Oireachtas Joint and Select Committees

Wednesday, 4 July 2018

Joint Oireachtas Committee on Future of Mental Health Care

Mental Health Services' Funding and Performance Indicators: Discussion

3:05 pm

Dr. Shari McDaid:

He referred to telepsychiatry. We asked Mr. Kevin Cullen of the WRC to prepare an analysis of the various options on e-mental health. We can send that report to the committee. It shows a strong evidence base for telepsychiatry.

It is one of the oldest, longest-established digital or e-mental health initiatives. It is quite well established, particularly in the United States where they have had to cope with remote areas and providing for specific scenarios.

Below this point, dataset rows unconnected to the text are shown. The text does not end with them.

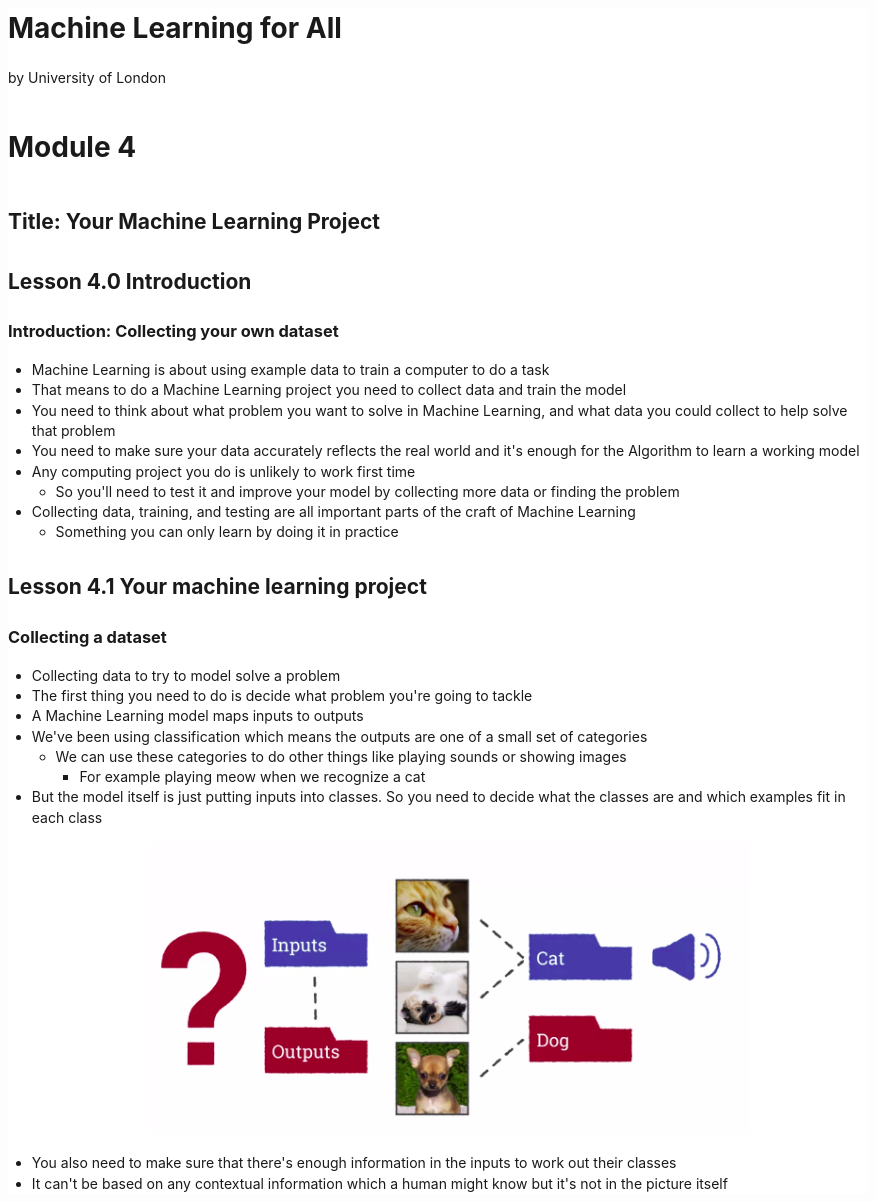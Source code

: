 Machine Learning for All
========================

by University of London

# Module 4

#
## Title: Your Machine Learning Project

## Lesson 4.0 Introduction

### Introduction: Collecting your own dataset

* Machine Learning is about using example data to train a computer to do a task
* That means to do a Machine Learning project you need to collect data and train the model
* You need to think about what problem you want to solve in Machine Learning, and what data you could collect to help solve that problem
* You need to make sure your data accurately reflects the real world and it's enough for the Algorithm to learn a working model
* Any computing project you do is unlikely to work first time
	* So you'll need to test it and improve your model by collecting more data or finding the problem
* Collecting data, training, and testing are all important parts of the craft of Machine Learning
	* Something you can only learn by doing it in practice

## Lesson 4.1 Your machine learning project

### Collecting a dataset

* Collecting data to try to model solve a problem
* The first thing you need to do is decide what problem you're going to tackle
* A Machine Learning model maps inputs to outputs
* We've been using classification which means the outputs are one of a small set of categories
	* We can use these categories to do other things like playing sounds or showing images
		* For example playing meow when we recognize a cat
* But the model itself is just putting inputs into classes. So you need to decide what the classes are and which examples fit in each class
				<p align="center">
				  <a href="javascript:void(0)" rel="noopener">
					 <img width=600px  src="notesImages/model_in_out_data_image1.png" alt="model_in_out_data_image1"></a>
				</p>
* You also need to make sure that there's enough information in the inputs to work out their classes
* It can't be based on any contextual information which a human might know but it's not in the picture itself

With regard to the Mental Health Commission not closing services down even when they do not comply, I do not know why that is, but I know it seems to be different from the approach the Health Information and Quality Authority, HIQA, takes. It is hard to make sense of not closing services down in light of the fact that the lack of compliance is around basic regulations and minimum standards. Services which are failing minimum standards are allowed to continue to operate. That has to be looked at. If that means stronger powers need to be granted from the commission, or stronger usage of those powers, that needs to be explored and dealt with. We have seen deterioration. We have not necessarily seen a straight improvement in services, even in things that do not cost money, such as care planning, where services might be okay one year but the next year might fail to comply, and the next year the same service might still not comply even though it had been a condition in the previous year. We do not get the impact from that regulation that we need so that people can have confidence in the services they use.

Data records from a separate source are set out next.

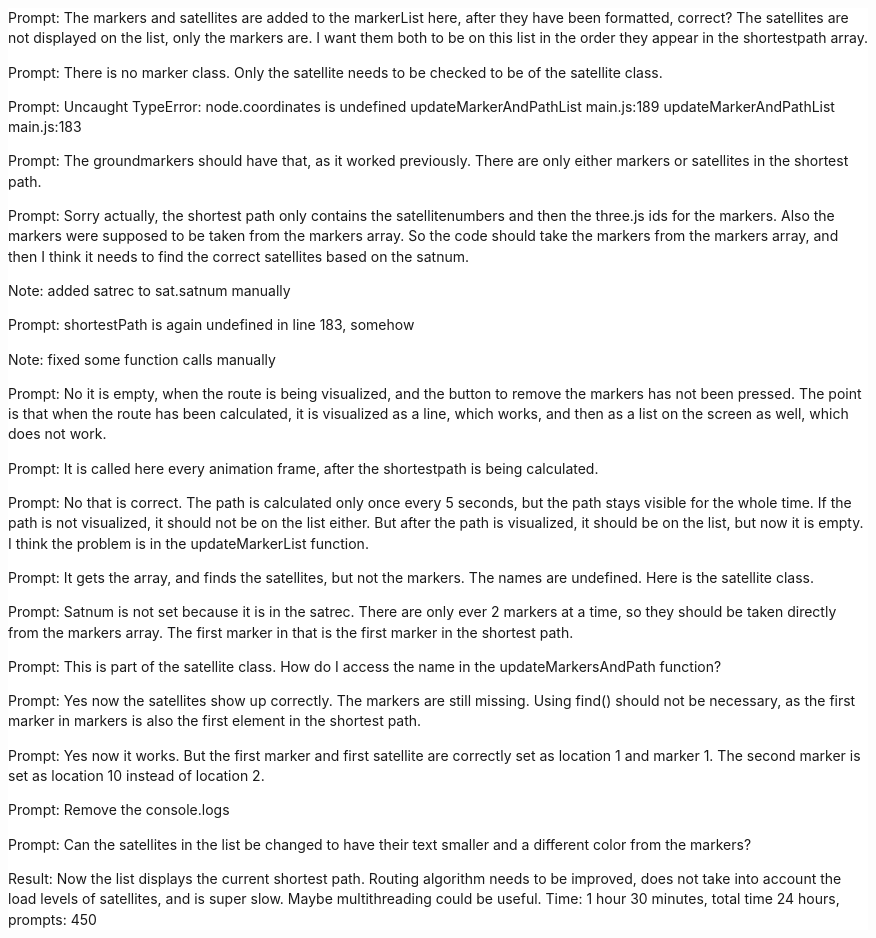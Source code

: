 Prompt: The markers and satellites are added to the markerList here, after they have been formatted, correct? The satellites are not displayed on the list, only the markers are. I want them both to be on this list in the order they appear in the shortestpath array.

Prompt: There is no marker class. Only the satellite needs to be checked to be of the satellite class.

Prompt: Uncaught TypeError: node.coordinates is undefined
    updateMarkerAndPathList main.js:189
    updateMarkerAndPathList main.js:183

Prompt: The groundmarkers should have that, as it worked previously. There are only either markers or satellites in the shortest path.

Prompt: Sorry actually, the shortest path only contains the satellitenumbers and then the three.js ids for the markers. Also the markers were supposed to be taken from the markers array. So the code should take the markers from the markers array, and then I think it needs to find the correct satellites based on the satnum.

Note: added satrec to sat.satnum manually

Prompt: shortestPath is again undefined in line 183, somehow

Note: fixed some function calls manually

Prompt: No it is empty, when the route is being visualized, and the button to remove the markers has not been pressed. The point is that when the route has been calculated, it is visualized as a line, which works, and then as a list on the screen as well, which does not work.

Prompt: It is called here every animation frame, after the shortestpath is being calculated.

Prompt: No that is correct. The path is calculated only once every 5 seconds, but the path stays visible for the whole time. If the path is not visualized, it should not be on the list either. But after the path is visualized, it should be on the list, but now it is empty. I think the problem is in the updateMarkerList function.

Prompt: It gets the array, and finds the satellites, but not the markers. The names are undefined. Here is the satellite class.

Prompt: Satnum is not set because it is in the satrec. There are only ever 2 markers at a time, so they should be taken directly from the markers array. The first marker in that is the first marker in the shortest path.

Prompt: This is part of the satellite class. How do I access the name in the updateMarkersAndPath function?

Prompt: Yes now the satellites show up correctly. The markers are still missing. Using find() should not be necessary, as the first marker in markers is also the first element in the shortest path.

Prompt: Yes now it works. But the first marker and first satellite are correctly set as location 1 and marker 1. The second marker is set as location 10 instead of location 2.

Prompt: Remove the console.logs

Prompt: Can the satellites in the list be changed to have their text smaller and a different color from the markers?

Result: Now the list displays the current shortest path. Routing algorithm needs to be improved, does not take into account the load levels of satellites, and is super slow. Maybe multithreading could be useful. Time: 1 hour 30 minutes, total time 24 hours, prompts: 450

I was asked what the top three wins would be. The third one that came to mind is about increasing access to supports in the prison system. There is a huge need there which costs us greatly.

We have talked about investment in mental health, and the relationship between this group and the oversight group. One recommendation this group could make, even on an interim basis, that would be helpful is to ensure there is a costing of whatever comes out of the departmental review of A Vision for Change. It is not obvious from the terms of reference of the departmental review of A Vision for Change that there will be a costing of what it will take to implement it. Without that costing, we are concerned it would be less likely to be implemented. If this committee could recommend that a costing is done, that would be great.